The ADNOC crude storage expansion in India represents more than a bilateral storage deal. It signals a fundamental transition in how India conceptualises and operationalises energy security. Several broader conclusions follow from the analysis above:

  • India's SPR architecture is shifting from a purely sovereign reserve model toward a commercially co-funded, bilaterally integrated framework — a structurally novel approach with few global precedents.
  • The 70% increase in accessible reserve volumes, if fully realised, meaningfully improves India's short-term supply resilience, though the country would still hold well under half of the IEA's recommended 90-day coverage benchmark.

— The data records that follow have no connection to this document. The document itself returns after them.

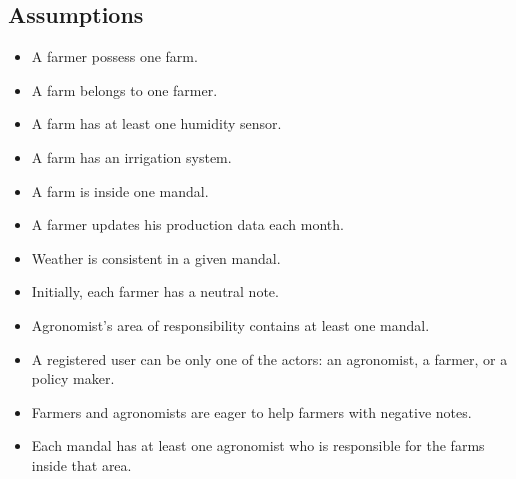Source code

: \subsection{Assumptions}
\begin{itemize}
    \item A farmer possess one farm.
    \item A farm belongs to one farmer.
    \item A farm has at least one humidity sensor.
    \item A farm has an irrigation system.
    \item A farm is inside one mandal.
    \item A farmer updates his production data each month.
    \item Weather is consistent in a given mandal.
    \item Initially, each farmer has a neutral note.
    \item Agronomist's area of responsibility contains at least one mandal.
    \item A registered user can be only one of the actors: an agronomist, a farmer, or a policy maker.
    \item Farmers and agronomists are eager to help farmers with negative notes.
    \item Each mandal has at least one agronomist who is responsible for the farms inside that area.
\end{itemize}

  • The Fujairah reciprocal arrangement, if operationalised, would represent a genuine structural innovation in developing-economy energy security strategy — the first instance of a major Asian importer holding distributed strategic reserves within the Gulf itself.
  • ADNOC's expanding presence in India's energy infrastructure reflects a broader commercial trend: producer-nation NOCs are seeking downstream footholds in major import markets as a hedging strategy against long-term demand uncertainty and energy transition risks.
  • The governance frameworks governing access priority to commercially-held crude during supply emergencies remain a key area where additional transparency would strengthen the resilience argument for India's hybrid reserve model.

Disclaimer: This article contains forward-looking assessments regarding production targets, storage expansion timelines, and reserve coverage projections. These are based on publicly available information and reported agreements as of the time of writing. Actual outcomes may differ materially. Nothing in this article constitutes financial or investment advice.